Today's Reading

PROLOGUE
ALONG THE WESTERN COAST OF ITALY—1750

She ran down the quiet streets, her fine leather slippers making no sound on the worn cobblestones. She skidded past another alley and risked a quick look over her shoulder. At this time of night, most everyone in the coastal village would be safely tucked into their beds. No footsteps fell behind her, but the unmistakable certainty she was being followed forced her to make haste. Her breath rasped in the frosty air as she hurried on, feeling time tick away with every heartbeat. The darkness of the new moon helped to hide her, but it also meant she was out of time.

The ship would sail with the tide.

A block away from the smithy, she stopped and pulled the heavy boots she'd been carrying over her slippers. She tugged her cap lower and secured the square of rough fabric hiding her face, then wiped a sweaty palm over the trousers and shirt she'd taken from one of the young stable hands.

When she reached the blacksmith's forge, she swung the heavy wooden door open, cringing at the squeak of rusty hinges.

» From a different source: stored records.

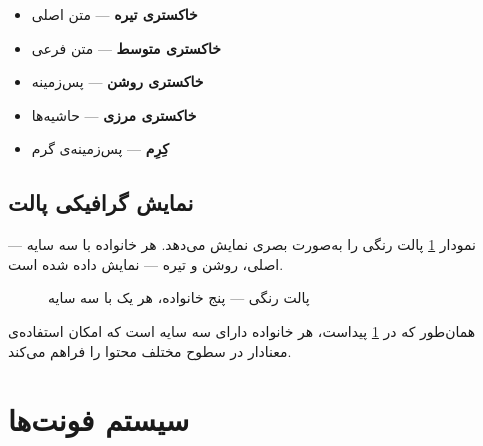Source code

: \documentclass{matinbook}
\begin{document}
\begin{itemize}
    \item \textcolor{matindarkgray}{\textbf{خاکستری تیره}} — متن اصلی
    \item \textcolor{matinmediumgray}{\textbf{خاکستری متوسط}} — متن فرعی
    \item \colorbox{matinlightgray}{\textbf{خاکستری روشن}} — پس‌زمینه
    \item \colorbox{matinbordergray}{\textbf{خاکستری مرزی}} — حاشیه‌ها
    \item \colorbox{matincream}{\textbf{کِرِم}} — پس‌زمینه‌ی گرم
\end{itemize}

\section{نمایش گرافیکی پالت}
\label{sec:color-swatches}

نمودار \cref{fig:color-swatches} پالت رنگی  را به‌صورت
بصری نمایش می‌دهد. هر خانواده با سه سایه — اصلی، روشن و تیره —
نمایش داده شده است.

\begin{figure}[h]
\centering
\begin{latin}
\end{latin}
\caption{پالت رنگی  — پنج خانواده، هر یک با سه سایه}
\label{fig:color-swatches}
\end{figure}

همان‌طور که در \cref{fig:color-swatches} پیداست، هر خانواده
دارای سه سایه است که امکان استفاده‌ی معنادار در سطوح مختلف
محتوا را فراهم می‌کند.

\chapter{سیستم فونت‌ها}
\label{chap:fonts}
\end{document}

The smithy glanced up as she slipped into the courtyard, his work-weary eyes narrowed, swarthy skin glistening with sweat, then stuck the metal rod back into the glowing coals.

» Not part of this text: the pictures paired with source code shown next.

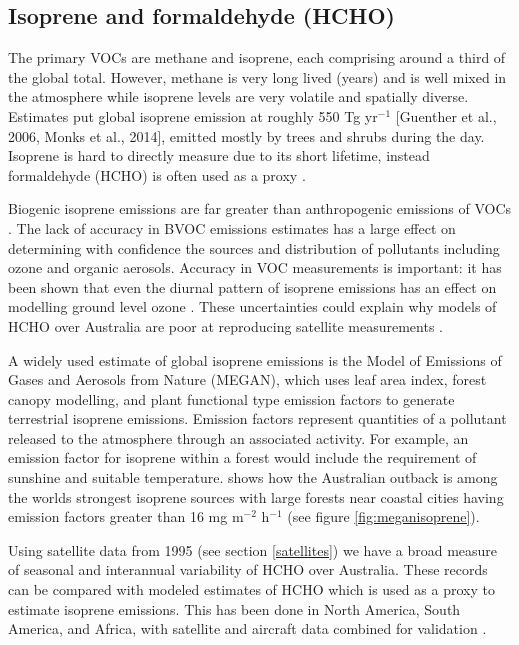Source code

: \subsection{Isoprene and formaldehyde (HCHO)}
\label{proxy}
The primary VOCs are methane and isoprene, each comprising around a third of the global total.
However, methane is very long lived (years) and is well mixed in the atmosphere while isoprene levels are very volatile and spatially diverse. Estimates put global isoprene emission at roughly 550 Tg yr$^{−1}$ [Guenther et al., 2006, Monks et al., 2014], emitted mostly by trees and shrubs during the day.
Isoprene is hard to directly measure due to its short lifetime, instead formaldehyde (HCHO) is often used as a proxy \cite{Marais_2012,bauwens2013satellite}.

Biogenic isoprene emissions are far greater than anthropogenic emissions of VOCs \cite{Guenther_2006}. 
The lack of accuracy in BVOC emissions estimates has a large effect on determining with confidence the sources and distribution of pollutants including ozone and organic aerosols.
Accuracy in VOC measurements is important: it has been shown that even the diurnal pattern of isoprene emissions has an effect on modelling ground level ozone \cite{Hewitt_2011,Fan_2004}.
These uncertainties could explain why models of HCHO over Australia are poor at reproducing satellite measurements \cite{Stavrakou_2008}.

A widely used estimate of global isoprene emissions is the Model of Emissions of Gases and Aerosols from Nature (MEGAN), which uses leaf area index, forest canopy modelling, and plant functional type emission factors to generate terrestrial isoprene emissions.
Emission factors represent quantities of a pollutant released to the atmosphere through an associated activity.
For example, an emission factor for isoprene within a forest would include the requirement of sunshine and suitable temperature.
\citet{Guenther_2006} shows how the Australian outback is among the worlds strongest isoprene sources with large forests near coastal cities having emission factors greater than 16 mg m$^{-2}$ h$^{-1}$ (see figure \ref{fig:meganisoprene}).

Using satellite data from 1995 (see section \ref{satellites}) we have a broad measure of seasonal and interannual variability of HCHO over Australia.
These records can be compared with modeled estimates of HCHO which is used as a proxy to estimate isoprene emissions.
This has been done in North America, South America, and Africa, with satellite and aircraft data combined for validation \cite{Millet_2006, Marais_2014}.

"Come back tomorrow." He pulled the metal out and set it on the anvil, where it pulsed with heat and light. His hammer rang against the glowing iron circle at the end, flattening it.
 
She kept her voice pitched low, raspy. "My master needs them now. I can't return without them."

He held the glowing round emblem up with tongs, the two-inch circle displaying an anchor with a feather superimposed across its center. Her breath caught. It was exactly right.

"I need time to finish the others."

"There is no more time," she hissed. As if to underscore her words, running footsteps and clanking weapons sounded outside. They made no attempt at stealth or silence.

The smithy's face paled in the light of the forge. "Go. Now."

He plunged the emblem into a bucket of water, where the iron hissed and sputtered. Quickly, he grabbed another metal rod and stuck it into the fire, eyes darting from it to the door and back again as he pretended he was hard at work.

Her heart pounded, eyes focused on the bucket. She couldn't leave without the emblem. Too many lives depended on it.

The footsteps stopped outside the gate. "Open up!"

She leaped toward the bucket and plunged her hand inside, closing her fist around the metal. The searing pain dropped her to her knees, but she bit back an agonized cry and struggled to her feet.

She had to get to the ship.

She spun and raced across the courtyard, then grabbed the handle of a small door set in the opposite wall with her uninjured hand.

Locked.

The gate burst open and armed men charged in.

Frantic, she looked up and spotted a window high on the wall. She clambered up several storage crates, flung the shutter open, and swung a leg over the sill.

"There!" someone shouted, pointing upward.

She was too high, but she had no choice, so she swung her other leg over and dropped to the ground. She lost her footing as she fell and slid on her palms. A groan escaped as her burned flesh was torn away and the emblem rolled into the filthy gutter.
 
One of the soldiers poked his gun through the opening above. She scrambled to her feet and scooped the metal circle into her mangled palm as the ground exploded with gunfire around her.

Blood pounded in her ears and kept pace in her palm as she raced toward the docks. She yanked the square of cloth off her face and wrapped her hand, trying to stanch the flow of blood. She wouldn't leave such an easy trail for them to follow.

She turned down a dark alley and skidded to a halt. Dead end. She'd turned too soon. The voices behind her got louder, so she flattened herself into a shadowed doorway until they ran past. Breath heaving, she peeked out the alley and circled around a different way, cursing her own foolishness. She didn't have time for mistakes.